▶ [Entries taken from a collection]
┄┄┄┄┄┄┄┄┄┄
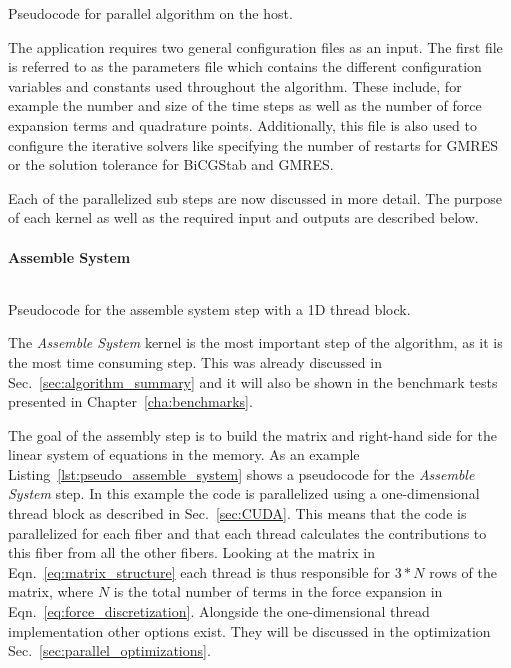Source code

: \begin{listing}[!htbp]
  \centering
  \inputminted[mathescape,
    linenos,
    numbersep=5pt,
    fontsize=\footnotesize,
    frame=lines,
    framesep=2mm]{c}{lst/parallel_algorithm.lst}
  \caption{Pseudocode for parallel algorithm on the host.}
  \label{lst:pseudo_parallel_algorithm}
\end{listing}

The application requires two general configuration files as an input. The first file is referred to as the parameters file which contains the different configuration variables and constants used throughout the algorithm. These include, for example the number and size of the time steps as well as the number of force expansion terms and quadrature points. Additionally, this file is also used to configure the iterative solvers like specifying the number of restarts for GMRES or the solution tolerance for BiCGStab and GMRES.

Each of the parallelized sub steps are now discussed in more detail. The purpose of each kernel as well as the required input and outputs are described below.

\paragraph{Assemble System}

\begin{listing}[!htbp]
  \centering
  \inputminted[mathescape,
    linenos,
    numbersep=5pt,
    fontsize=\footnotesize,
    frame=lines,
    framesep=2mm]{c}{lst/assemble_system.lst}
  \caption{Pseudocode for the assemble system step with a 1D thread block.}
  \label{lst:pseudo_assemble_system}
\end{listing}

The \emph{Assemble System} kernel is the most important step of the algorithm, as it is the most time consuming step. This was already discussed in Sec.~\ref{sec:algorithm_summary} and it will also be shown in the benchmark tests presented in Chapter~\ref{cha:benchmarks}. 

The goal of the assembly step is to build the matrix and right-hand side for the linear system of equations in the memory. As an example Listing~\ref{lst:pseudo_assemble_system} shows a pseudocode for the \emph{Assemble System} step. In this example the code is parallelized using a one-dimensional thread block as described in Sec.~\ref{sec:CUDA}. This means that the code is parallelized for each fiber and that each thread calculates the contributions to this fiber from all the other fibers. Looking at the matrix in Eqn.~\eqref{eq:matrix_structure} each thread is thus responsible for $3*N$ rows of the matrix, where $N$ is the total number of terms in the force expansion in Eqn.~\eqref{eq:force_discretization}. Alongside the one-dimensional thread implementation other options exist. They will be discussed in the optimization Sec.~\ref{sec:parallel_optimizations}.

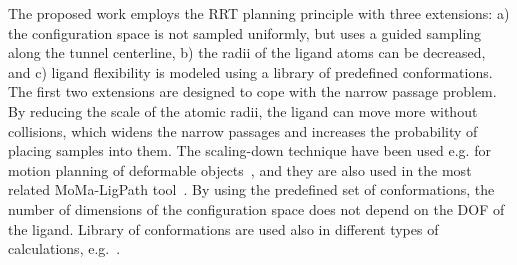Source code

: \documentclass[letterpaper, 10 pt, conference]{ieeeconf} %
\begin{document}

The proposed work employs the RRT planning principle with three extensions: 
a) the configuration space is not sampled uniformly, but uses a guided sampling along the tunnel centerline,
b) the radii of the ligand atoms can be decreased, and 
c) ligand flexibility is modeled using a library of predefined conformations.
The first two extensions are designed to cope with the narrow passage problem.
By reducing the scale of the atomic radii, the ligand can move more without collisions, which widens the narrow passages and increases
the probability of placing samples into them.
The scaling-down technique have been used e.g. for motion planning of deformable objects~\cite{gayle2005path,alterovitz2008motion}, and
they are also used in the most related MoMa-LigPath tool~\cite{cortes2005path}.
By using the predefined set of conformations, the number of dimensions of the configuration space does not depend on the DOF of the ligand.
Library of conformations are used also in different types of calculations, e.g.~\cite{kellogg}. 



\end{document}
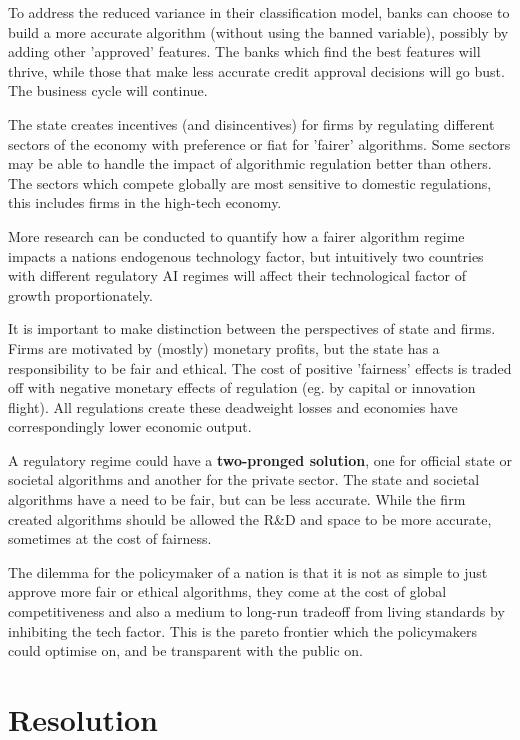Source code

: \documentclass[11pt]{article}
\begin{document}
To address the reduced variance in their classification model, banks can choose to build a more accurate algorithm (without using the banned variable), possibly by adding other 'approved' features. The banks which find the best features will thrive, while those that make less accurate credit approval decisions will go bust. The business cycle will continue.

The state creates incentives (and disincentives) for firms by regulating different sectors of the economy with preference or fiat for 'fairer' algorithms. Some sectors may be able to handle the impact of algorithmic regulation better than others. The sectors which compete globally are most sensitive to domestic regulations, this includes firms in the high-tech economy.

More research can be conducted to quantify how a fairer algorithm regime impacts a nations endogenous technology factor, but intuitively two countries with different regulatory AI regimes will affect their technological factor of growth proportionately. 

It is important to make distinction between the perspectives of state and firms. Firms are motivated by (mostly) monetary profits, but the state has a responsibility to be fair and ethical. The cost of positive 'fairness' effects is traded off with negative monetary effects of regulation (eg. by capital or innovation flight). All regulations create these deadweight losses and economies have correspondingly lower economic output. 

A regulatory regime could have a \textbf{two-pronged solution}, one for official state or societal algorithms and another for the private sector. The state and societal algorithms have a need to be fair, but can be less accurate. While the firm created algorithms should be allowed the R\&D and space to be more accurate, sometimes at the cost of fairness.

The dilemma for the policymaker of a nation is that it is not as simple to just approve more fair or ethical algorithms, they come at the cost of global competitiveness and also a medium to long-run tradeoff from living standards by inhibiting the tech factor. This is the pareto frontier which the policymakers could optimise on, and be transparent with the public on.

\section{Resolution}
\end{document}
┄┄┄┄┄┄┄┄┄┄
▶ [Description of the task] Nothing but a number should be given: the count of lines above that include the string "framesep".

▶ [Output for this task] 2